Cisco is looking to better protect myriad edge-attached IoT devices with new security software that promises to protect industrial assets in one of the most disparate of network environments.
The company rolled out what it called an overarching security architecture for Industrial IoT (IIoT) environments that includes existing products but also new software called Cisco Cyber Vision, for the automated discovery of industrial assets attached to Cisco’s extensive IIoT networking portfolio.
Last year, Cisco rolled out a new family of switches, including the Cisco Catalyst IE3x00 ruggedized edge switches, software, developer tools and blueprints to meld IoT and industrial networking with intent-based networking and classic IT security, monitoring and application-development support.
The new security rollout also included Cisco Edge Intelligence software to simplify the extraction of IoT data at the network edge. Together with the new software, IT and operational technology (OT) groups will be able to work together to provide advanced anomaly detection in IIoT environments, said Joe Malenfant, director of global IoT for Cisco.
“The architecture understands what normal industrial traffic looks like, and if something is out of the ordinary, like a local industrial [programmable logic controller] suddenly starts communicating with a computer in another country, the IT and OT security folks can be notified immediately,” Malenfant said.
The security architecture looks to address a number of challenges in the IIoT arena, wrote Vikas Butaney, vice president of product management with Cisco’s Internet of Things (IoT) Business Group in a blog about the announcement which came at the Cisco Live Europe event in Barcelona.
IIoT projects in operational settings typically lack up-to-date asset inventories with a baseline of normal communication patterns to detect security and configuration anomalies, he stated. Flat, unmanaged, industrial-plant networks allow unfettered propagation of cybersecurity threats, threatening system downtime, and increasing risks to people and industrial processes. And while data is king, it becomes trapped in heterogeneous environments incorporating industry-specific protocols that are foreign to IT and security tool sets, Butaney stated.
With that in mind, Cisco Cyber Vision software embedded in Cisco’s IoT networking gear works by passively discovering networked assets and decoding industry-specific process flows using passive Deep Packet Inspection (DPI) technology. Then, using a combination of OT-specific rules and intelligence from Cisco’s Talos threat-research team, it provides real-time anomaly detection and monitoring, Butaney stated.
Information gathered by Cisco Cyber Vision can also be used to develop segmentation policies in existing Cisco Identity Services Engine (ISE) for access control and segmentation and DNA Center for centralized management. The idea is to let IT and OT stop the unfettered propagation of threats across operational environments – a process that is a highly manual and does not keep up with changing requirements today, Butaney stated.
Cisco Cyber Vision can also pass data to third-party security information and event management platforms, such as IBM QRadar and Splunk, Cisco stated.
Cyber Vision is based on technology Cisco acquired from Sentryo last year.

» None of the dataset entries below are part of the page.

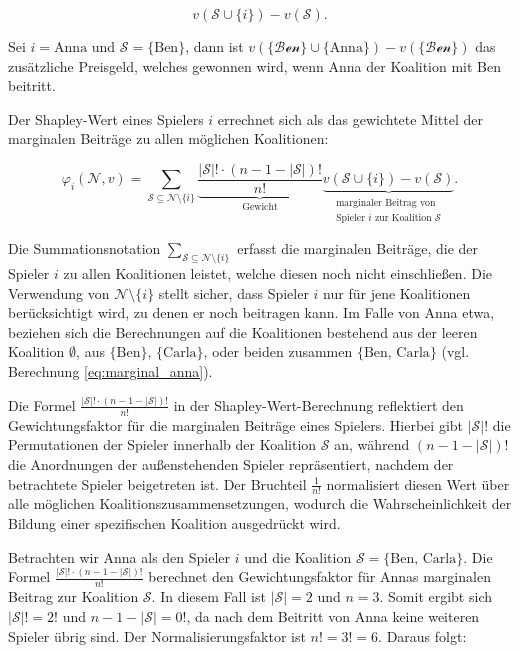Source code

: \begin{equation}
v(\mathcal{S} \cup \{i\}) - v(\mathcal{S}).
\label{eq:marignal}
\end{equation}


Sei $i = \text{Anna}$ und $\mathcal{S} = \{\text{Ben}\}$, dann ist $v(\mathcal{\{\text{Ben}\}} \cup \{\text{Anna}\}) - v(\mathcal{\{\text{Ben}\}})$ das
zusätzliche Preisgeld, welches gewonnen wird, wenn Anna der Koalition mit Ben beitritt. 


Der Shapley-Wert eines Spielers $i$ errechnet sich als das gewichtete Mittel der marginalen Beiträge zu allen möglichen Koalitionen:

\begin{equation}
\varphi_i (\mathcal{N}, v) = \sum_{\mathcal{S} \subseteq \mathcal{N} \setminus \{i\}} \underbrace{\frac{|\mathcal{S}|! \cdot (n - 1 - |\mathcal{S}|)!}{n!}}_{\text{Gewicht}} \underbrace{v(\mathcal{S} \cup \{i\}) - v(\mathcal{S})}_{\substack{\text{marginaler Beitrag von} \\ \text{Spieler $i$ zur Koalition $\mathcal{S}$}}}.
\end{equation}

Die Summationsnotation \(\sum_{\mathcal{S} \subseteq \mathcal{N} \setminus \{i\}}\) erfasst die marginalen Beiträge, 
die der Spieler \( i \) zu allen Koalitionen leistet, welche diesen noch nicht einschließen. Die Verwendung von 
\(\mathcal{N} \setminus \{i\}\) stellt sicher, dass Spieler \( i \) nur für jene Koalitionen berücksichtigt wird, 
zu denen er noch beitragen kann. Im Falle von Anna etwa, beziehen sich die Berechnungen auf die Koalitionen bestehend 
aus der leeren Koalition \(\emptyset\), aus \(\{\text{Ben}\}\), \(\{\text{Carla}\}\), oder beiden 
zusammen \(\{\text{Ben, Carla}\}\) (vgl. Berechnung \ref{eq:marginal_anna}).

Die Formel \(\frac{|\mathcal{S}|! \cdot (n - 1 - |\mathcal{S}|)!}{n!}\) in der Shapley-Wert-Berechnung 
reflektiert den Gewichtungsfaktor für die marginalen Beiträge eines Spielers. Hierbei gibt \(|\mathcal{S}|!\) die Permutationen 
der Spieler innerhalb der Koalition \(\mathcal{S}\) an, während \((n - 1 - |\mathcal{S}|)!\) die Anordnungen der 
außenstehenden Spieler repräsentiert, nachdem der betrachtete Spieler beigetreten ist. 
Der Bruchteil \(\frac{1}{n!}\) normalisiert diesen Wert über alle möglichen Koalitionszusammensetzungen, 
wodurch die Wahrscheinlichkeit der Bildung einer spezifischen Koalition ausgedrückt wird.

Betrachten wir Anna als den Spieler $i$ und die Koalition \(\mathcal{S} = \{\text{Ben, Carla}\}\). 
Die Formel \(\frac{|\mathcal{S}|! \cdot (n - 1 - |\mathcal{S}|)!}{n!}\) berechnet den Gewichtungsfaktor 
für Annas marginalen Beitrag zur Koalition \(\mathcal{S}\). In diesem Fall ist \(|\mathcal{S}| = 2\) und \(n = 3\). 
Somit ergibt sich \(|\mathcal{S}|! = 2!\) und \(n - 1 - |\mathcal{S}| = 0!\), da nach dem Beitritt von 
Anna keine weiteren Spieler übrig sind. Der Normalisierungsfaktor ist \(n! = 3! = 6\). Daraus folgt:

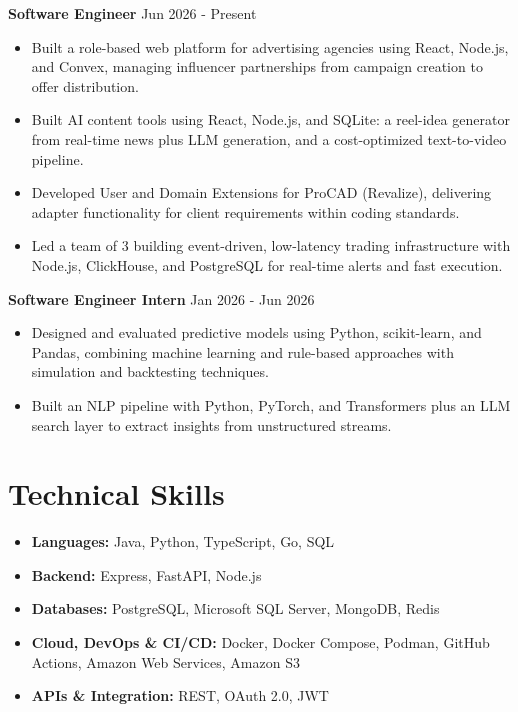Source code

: \documentclass[a4paper,11pt]{article}
\newcommand{\resumeItem}[1]{\item \small{#1}}
\newcommand{\resumeSubHeadingListStart}{\begin{itemize}}
\newcommand{\resumeSubHeadingListEnd}{\end{itemize}}
\begin{document}
\textbf{Software Engineer} \hfill {Jun 2026 - Present}
\resumeSubHeadingListStart
\resumeItem{Built a role-based web platform for advertising agencies using React, Node.js, and Convex, managing influencer partnerships from campaign creation to offer distribution.}
\resumeItem{Built AI content tools using React, Node.js, and SQLite: a reel-idea generator from real-time news plus LLM generation, and a cost-optimized text-to-video pipeline.}
\resumeItem{Developed User and Domain Extensions for ProCAD (Revalize), delivering adapter functionality for client requirements within coding standards.}
\resumeItem{Led a team of 3 building event-driven, low-latency trading infrastructure with Node.js, ClickHouse, and PostgreSQL for real-time alerts and fast execution.}
\resumeSubHeadingListEnd

\textbf{Software Engineer Intern} \hfill {Jan 2026 - Jun 2026}
\resumeSubHeadingListStart
\resumeItem{Designed and evaluated predictive models using Python, scikit-learn, and Pandas, combining machine learning and rule-based approaches with simulation and backtesting techniques.}
\resumeItem{Built an NLP pipeline with Python, PyTorch, and Transformers plus an LLM search layer to extract insights from unstructured streams.}
\resumeSubHeadingListEnd


\section*{Technical Skills}
\begin{itemize}
\item \textbf{Languages:} Java, Python, TypeScript, Go, SQL
\item \textbf{Backend:} Express, FastAPI, Node.js
\item \textbf{Databases:} PostgreSQL, Microsoft SQL Server, MongoDB, Redis
\item \textbf{Cloud, DevOps \& CI/CD:} Docker, Docker Compose, Podman, GitHub Actions, Amazon Web Services, Amazon S3
\item \textbf{APIs \& Integration:} REST, OAuth 2.0, JWT
\end{itemize}
\vspace{-0.2em}


\end{document}
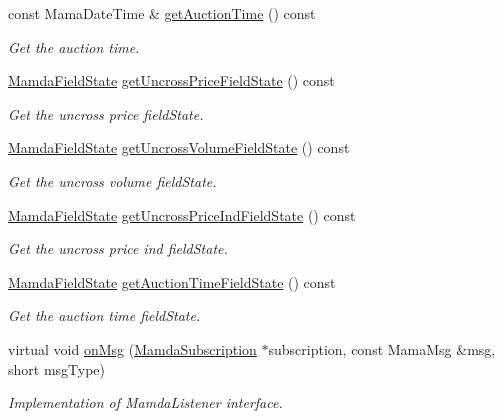 \begin{CompactItemize}
const Mama\-Date\-Time \& \hyperlink{classWombat_1_1MamdaAuctionListener_65c25c4e3840fd5a70fff6495cccc0c4}{get\-Auction\-Time} () const 
\begin{CompactList}\small\item\em Get the auction time. \item\end{CompactList}\item 
\hyperlink{namespaceWombat_93aac974f2ab713554fd12a1fa3b7d2a}{Mamda\-Field\-State} \hyperlink{classWombat_1_1MamdaAuctionListener_be7081fdcfdb4f70ad917fe12b6ad2ce}{get\-Uncross\-Price\-Field\-State} () const 
\begin{CompactList}\small\item\em Get the uncross price field\-State. \item\end{CompactList}\item 
\hyperlink{namespaceWombat_93aac974f2ab713554fd12a1fa3b7d2a}{Mamda\-Field\-State} \hyperlink{classWombat_1_1MamdaAuctionListener_8c84b078ac2c5e02cbb1dea5810cca7a}{get\-Uncross\-Volume\-Field\-State} () const 
\begin{CompactList}\small\item\em Get the uncross volume field\-State. \item\end{CompactList}\item 
\hyperlink{namespaceWombat_93aac974f2ab713554fd12a1fa3b7d2a}{Mamda\-Field\-State} \hyperlink{classWombat_1_1MamdaAuctionListener_99612e2b16ee7630f35ec21060109b11}{get\-Uncross\-Price\-Ind\-Field\-State} () const 
\begin{CompactList}\small\item\em Get the uncross price ind field\-State. \item\end{CompactList}\item 
\hyperlink{namespaceWombat_93aac974f2ab713554fd12a1fa3b7d2a}{Mamda\-Field\-State} \hyperlink{classWombat_1_1MamdaAuctionListener_62f24f47ce07200543881e47e8ff100f}{get\-Auction\-Time\-Field\-State} () const 
\begin{CompactList}\small\item\em Get the auction time field\-State. \item\end{CompactList}\item 
virtual void \hyperlink{classWombat_1_1MamdaAuctionListener_55aa468360f3612650a7d4dbc694cf9f}{on\-Msg} (\hyperlink{classWombat_1_1MamdaSubscription}{Mamda\-Subscription} $\ast$subscription, const Mama\-Msg \&msg, short msg\-Type)
\begin{CompactList}\small\item\em Implementation of Mamda\-Listener interface. \item\end{CompactList}\end{CompactItemize}


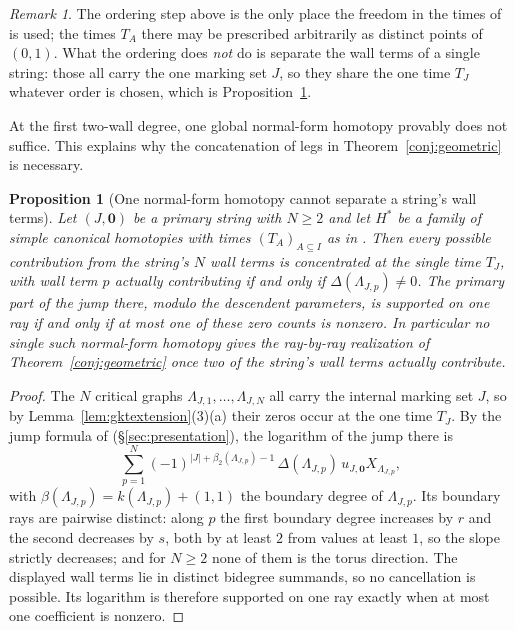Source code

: \documentclass[11pt]{amsart}
\newtheorem{proposition}[theorem]{Proposition}
\theoremstyle{definition}
\theoremstyle{remark}
\newtheorem{remark}[theorem]{Remark}
\begin{document}
\begin{remark}
\label{rem:orderinggap}
The ordering step above is the only place the freedom in the times of
\cite[Lem.~3.40]{GKT} is used; the times $T_A$ there may be prescribed
arbitrarily as distinct points of $(0,1)$. What the ordering does
\emph{not} do is separate the wall terms of a single string: those all carry the one
marking set $J$, so they share the one time $T_{J}$ whatever order is chosen, which
is Proposition~\ref{prop:obstruction}.
\end{remark}

At the first two-wall degree, one global normal-form homotopy provably
does not suffice. This explains why the concatenation of legs in
Theorem~\ref{conj:geometric} is necessary.

\begin{proposition}[One normal-form homotopy cannot separate a string's wall terms]
\label{prop:obstruction}
Let $(J,\mathbf 0)$ be a primary string with $N\ge2$ and let $H^{*}$ be a family
of simple canonical homotopies with times $(T_{A})_{A\subseteq I}$ as in
\cite[Lem.~3.40]{GKT}. Then every possible contribution from the string's
$N$ wall terms is concentrated at the single time $T_{J}$, with wall term $p$
actually contributing if and only if $\Delta(\Lambda_{J,p})\ne0$. The primary part of
the jump there, modulo the descendent parameters, is supported on one ray if
and only if at most one of these zero counts is nonzero.
In particular no single
such normal-form homotopy gives the ray-by-ray realization of
Theorem~\ref{conj:geometric} once two of the string's wall terms actually
contribute.
\end{proposition}

\begin{proof}
The $N$ critical graphs $\Lambda_{J,1},\dots,\Lambda_{J,N}$ all carry the internal
marking set $J$, so by Lemma~\ref{lem:gktextension}(3)(a) their zeros occur at the one
time $T_{J}$. By the jump formula of \cite[proof of Thm.~5.9]{GKT}
(\S\ref{sec:presentation}), the logarithm of the jump there is
\[
\sum_{p=1}^{N}(-1)^{|J|+\beta_{2}(\Lambda_{J,p})-1}\,\Delta(\Lambda_{J,p})\,
u_{J,\mathbf0}X_{\Lambda_{J,p}},
\]
with $\beta(\Lambda_{J,p})=k(\Lambda_{J,p})+(1,1)$ the boundary degree of
$\Lambda_{J,p}$.  Its boundary rays are pairwise distinct: along $p$ the first
boundary degree increases by $r$ and the second decreases by $s$, both by at least
$2$ from values at least $1$, so the slope strictly decreases; and for $N\ge2$ none
of them is the torus direction. The displayed wall terms lie in distinct
bidegree summands, so no cancellation is possible. Its logarithm is therefore
supported on one ray exactly when at most one coefficient is nonzero.
\end{proof}
\end{document}
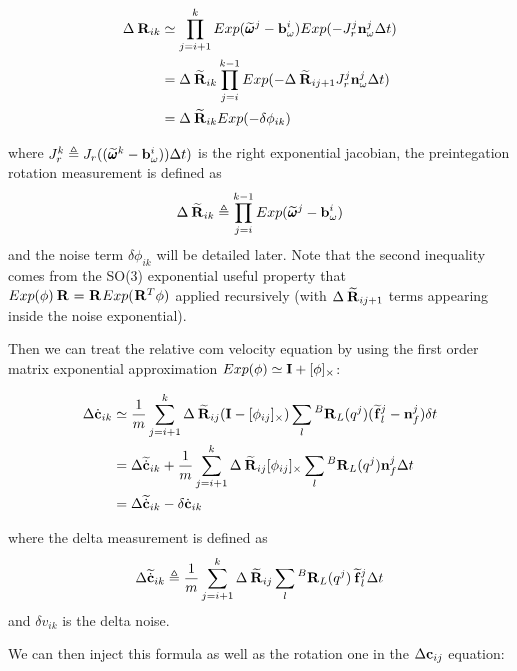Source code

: \documentclass[11pt]{article}
\newcommand{\Rot}[2]{\prescript{#1}{}{\bfR}_{#2}}
\newcommand{\Rotm}[2]{\prescript{#1}{}{\widetilde{\bfR}}_{#2}}
\newcommand{\noise}{\bfn}
\newcommand{\bias}{\bfb}
\newcommand{\angvelm}[2]{\prescript{#1}{}{\widetilde{\pmb{\omega}}}_{#2}}
\newcommand{\forcem}[2]{\prescript{#1}{}{\widetilde{\bff}}_{#2}}
\newcommand{\COM}{\bfc}
\newcommand{\COMd}{\dot{\bfc}}
\newcommand{\COMdm}{\widetilde{\dot{\bfc}}}
\newcommand{\Ident}{\bfI}
\begin{document}
\begin{equation}
\begin{split}
\Delta \Rot{}{ik} &\simeq  \prod_{j=i+1}^{k} Exp(\angvelm{}{}^j - \bias_{\omega}^i) Exp(-J^j_r \noise_{\omega}^j\Delta t)
\\
&= \Delta \Rotm{}{ik}\prod_{j=i}^{k-1} Exp(- \Delta \Rotm{}{ij+1} J^j_r \noise_{\omega}^j\Delta t)
\\
&= \Delta \Rotm{}{ik}Exp(-\delta \phi_{ik})
\end{split}
\end{equation}

where $J^k_r \triangleq J_r((\angvelm{}{}^k - \bias_{\omega}^i))\Delta t)$ is the right exponential jacobian, the preintegation rotation measurement is defined as 
\begin{equation}
    \Delta \Rotm{}{ik} \triangleq \prod_{j=i}^{k-1} Exp(\angvelm{}{}^j - \bias_{\omega}^i)
\end{equation}
and the noise term $\delta \phi_{ik}$ will be detailed later. Note that the second inequality comes from the SO(3) exponential useful property that $ Exp(\phi)\Rot{}{} = \Rot{}{} Exp(\Rot{}{}^T \phi)$ applied recursively (with $\Delta \Rotm{}{ij+1}$ terms appearing inside the noise exponential).

Then we can treat the relative com velocity equation by using the first order matrix exponential approximation $Exp(\phi) \simeq \Ident + [\phi]_{\times}$:

\begin{equation}
\begin{split}
\Delta \COMd_{ik} &\simeq
\frac{1}{m} \sum_{j=i+1}^{k} \Delta \Rotm{}{ij}(\Ident - [\phi_{ij}]_{\times}) \sum_l \Rot{B}{L}(q^{j}) (\forcem{}{l}^{j} - \noise_f^{j}) \delta t 
\\
&= \Delta \COMdm_{ik} + \frac{1}{m} \sum_{j=i+1}^{k} \Delta \Rotm{}{ij}[\phi_{ij}]_{\times} \sum_l \Rot{B}{L}(q^{j})\noise_f^{j} \Delta t
\\
&= \Delta \COMdm_{ik} - \delta \COMd_{ik}
\end{split}
\end{equation}

where the delta measurement is defined as
\begin{equation}
    \Delta \COMdm_{ik} \triangleq \frac{1}{m} \sum_{j=i+1}^{k} \Delta \Rotm{}{ij} \sum_l \Rot{B}{L}(q^{j}) \forcem{}{l}^{j}\Delta t
\end{equation}
 and $\delta v_{ik}$ is the delta noise.

We can then inject this formula as well as the rotation one in the $\Delta \COM_{ij}$ equation:
\end{document}
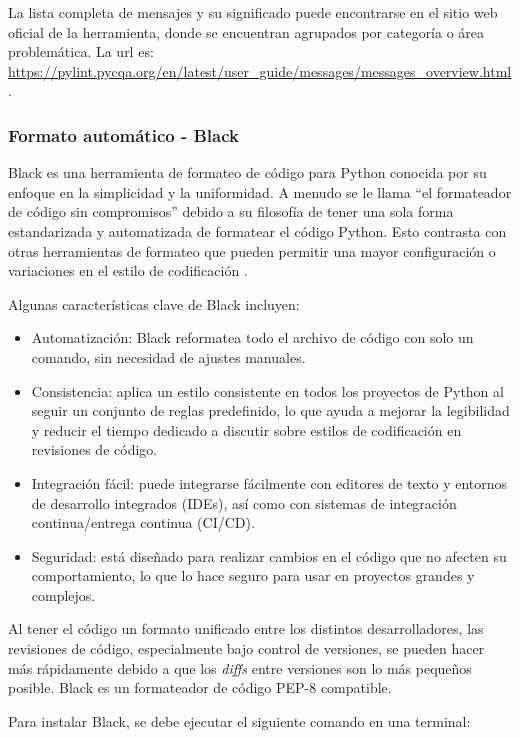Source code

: La lista completa de mensajes y su significado puede encontrarse en el sitio web oficial de la herramienta, donde se encuentran agrupados por categoría o área problemática.  La url es: \small{\url{https://pylint.pycqa.org/en/latest/user_guide/messages/messages_overview.html}}.

\subsubsection{Formato automático - Black}

Black es una herramienta de formateo de código para Python conocida por su enfoque en la simplicidad y la uniformidad. A menudo se le llama ``el formateador de código sin compromisos'' debido a su filosofía de tener una sola forma estandarizada y automatizada de formatear el código Python. Esto contrasta con otras herramientas de formateo que pueden permitir una mayor configuración o variaciones en el estilo de codificación \citep{black}.

Algunas características clave de Black incluyen:

\begin{itemize}
    \item Automatización: Black reformatea todo el archivo de código con solo un comando, sin necesidad de ajustes manuales.
    \item Consistencia: aplica un estilo consistente en todos los proyectos de Python al seguir un conjunto de reglas predefinido, lo que ayuda a mejorar la legibilidad y reducir el tiempo dedicado a discutir sobre estilos de codificación en revisiones de código.
    \item Integración fácil: puede integrarse fácilmente con editores de texto y entornos de desarrollo integrados (IDEs), así como con sistemas de integración continua/entrega continua (CI/CD).
    \item Seguridad: está diseñado para realizar cambios en el código que no afecten su comportamiento, lo que lo hace seguro para usar en proyectos grandes y complejos.
\end{itemize}

Al tener el código un formato unificado entre los distintos desarrolladores, las revisiones de código, especialmente bajo control de versiones, se pueden hacer más rápidamente debido a que los \textit{diffs }entre versiones son lo más pequeños posible.  Black es un formateador de código PEP-8 compatible.

Para instalar Black, se debe ejecutar el siguiente comando en una terminal:

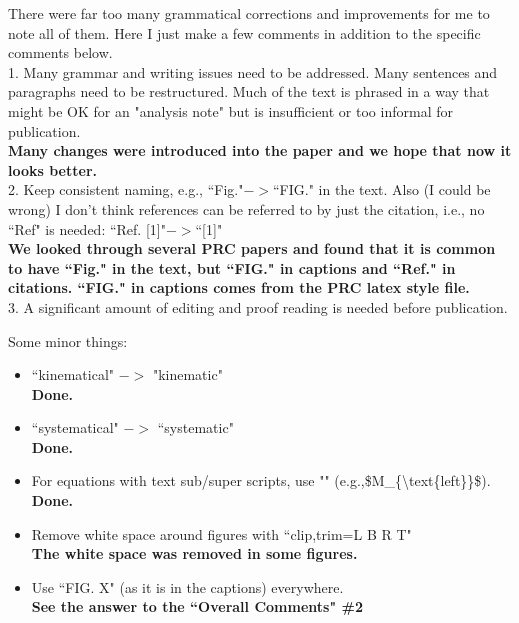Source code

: \documentclass[,superscriptaddress,showpacs,amssymb,amsmath,amsfonts,linenumbers,article]{revtex4-1}
\begin{document}
There were far too many grammatical corrections and improvements for me to note all of them. Here I just make a few comments in addition to the specific comments below.\\[0.5cm]

1. Many grammar and writing issues need to be addressed. Many sentences and paragraphs need to be restructured. Much of the text is phrased in a way that might be OK for an "analysis note" but is insufficient or too informal for publication.\\
{\bf Many changes were introduced into the paper and we hope that now it looks better.}\\[0.5cm]

2. Keep consistent naming, e.g., ``Fig."$->$``FIG." in the text. Also (I could be wrong) I don't think references can be referred to by just the citation, i.e., no ``Ref" is needed: ``Ref. [1]"$->$``[1]"\\
{\bf We looked through several PRC papers and found that it is common to have ``Fig." in the text, but ``FIG." in captions and ``Ref." in citations. ``FIG." in captions comes from the PRC latex style file.}\\[0.5cm]


3. A significant amount of editing and proof reading is needed before publication.\\
\vspace{0.5cm}

Some minor things:\\
\vspace{-0.3cm}

\begin{itemize}

\item ``kinematical" $->$ "kinematic"\\[0.5cm]
{\bf Done.}

\item ``systematical" $->$ ``systematic"\\[0.5cm]
{\bf Done.}

\item For equations with text sub/super scripts, use "\text" (e.g.,\$M\_\{\textbackslash text\{left\}\}\$).\\[0.5cm]
{\bf Done.}

\item Remove white space around figures with ``clip,trim=L B R T"\\[0.5cm]
{\bf The white space was removed in some figures.}

\item Use ``FIG. X" (as it is in the captions) everywhere.\\[0.5cm]
{\bf See the answer to the ``Overall Comments" \#2}

\end{itemize}
\end{document}
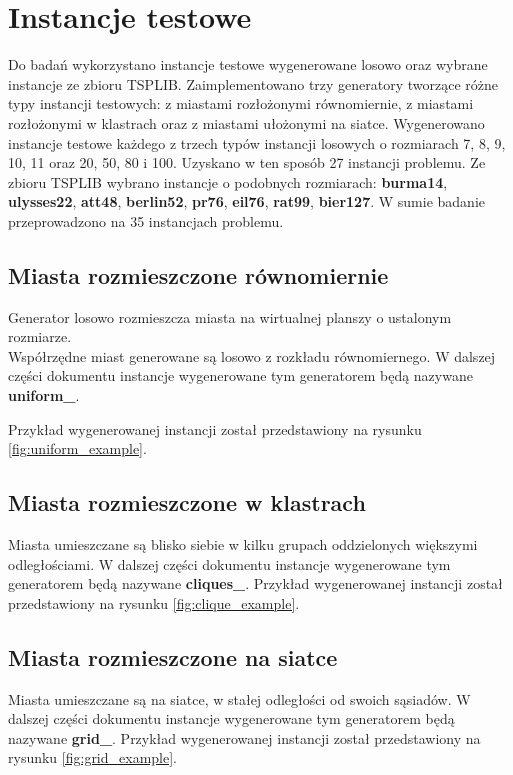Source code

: \section{Instancje testowe}
Do badań wykorzystano instancje testowe wygenerowane losowo oraz wybrane instancje ze zbioru TSPLIB.
Zaimplementowano trzy generatory tworzące różne typy instancji testowych: z miastami rozłożonymi równomiernie,
z miastami rozłożonymi w klastrach oraz z miastami ułożonymi na siatce.
Wygenerowano instancje testowe każdego z trzech typów instancji losowych o rozmiarach 7, 8, 9, 10, 11 oraz 20, 50, 80 i 100.
Uzyskano w ten sposób 27 instancji problemu.
Ze zbioru TSPLIB wybrano instancje o podobnych rozmiarach: \textbf{burma14}, \textbf{ulysses22}, \textbf{att48}, \textbf{berlin52}, \textbf{pr76}, \textbf{eil76}, \textbf{rat99},
\textbf{bier127}.
W sumie badanie przeprowadzono na 35 instancjach problemu.

\subsection*{Miasta rozmieszczone równomiernie}
Generator losowo rozmieszcza miasta na wirtualnej planszy o ustalonym rozmiarze.\\
Współrzędne miast generowane są losowo z rozkładu równomiernego.
W dalszej części dokumentu instancje wygenerowane tym generatorem będą nazywane \textbf{uniform\_<liczba miast>}.

Przykład wygenerowanej instancji został przedstawiony na rysunku \ref{fig:uniform_example}.

\subsection*{Miasta rozmieszczone w klastrach}
Miasta umieszczane są blisko siebie w kilku grupach oddzielonych większymi odległościami.
W dalszej części dokumentu instancje wygenerowane tym generatorem będą nazywane \textbf{cliques\_<liczba miast>}.
Przykład wygenerowanej instancji został przedstawiony na rysunku \ref{fig:clique_example}.


\subsection*{Miasta rozmieszczone na siatce}
Miasta umieszczane są na siatce, w stałej odległości od swoich sąsiadów.
W dalszej części dokumentu instancje wygenerowane tym generatorem będą nazywane \textbf{grid\_<liczba miast>}.
Przykład wygenerowanej instancji został przedstawiony na rysunku \ref{fig:grid_example}.


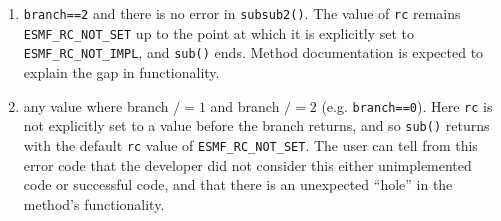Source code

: \begin{enumerate}
\item {\tt branch==2} and there is no error in {\tt subsub2()}. The value of {\tt rc} remains {\tt ESMF\_RC\_NOT\_SET} up to the point at which it is explicitly set to {\tt ESMF\_RC\_NOT\_IMPL}, and {\tt sub()} ends. Method documentation is expected to explain the gap in functionality.

\item any value where branch $/=1$ and branch $/= 2$ (e.g. {\tt branch==0}). Here {\tt rc} is not explicitly set to a value before the branch returns, and so {\tt sub()} returns with the default {\tt rc} value of {\tt ESMF\_RC\_NOT\_SET}. The user can tell from this error code that the developer did not consider this either unimplemented code or successful code, and that there is an unexpected ``hole'' in the method's functionality. 

\end{enumerate}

Sentryo technology offers anomaly detection and real-time threat detection for IIoT networks. Sentryo products include an asset-inventory, network-monitoring and threat-intelligence platform, including network edge sensors that analyze network flows.
The other new software, Cisco Edge Intelligence, runs on Cisco’s IoT packages and gathers data from connected devices to create logical flows from the edge into private, public or third-party clouds, Malenfant said.
For example, if a robotic arm in a remote system needs replacement, it can send telemetry or information about the problem. Edge Intelligence extracts that data and gives the OT team information it can use to fix the problem, Malenfant said.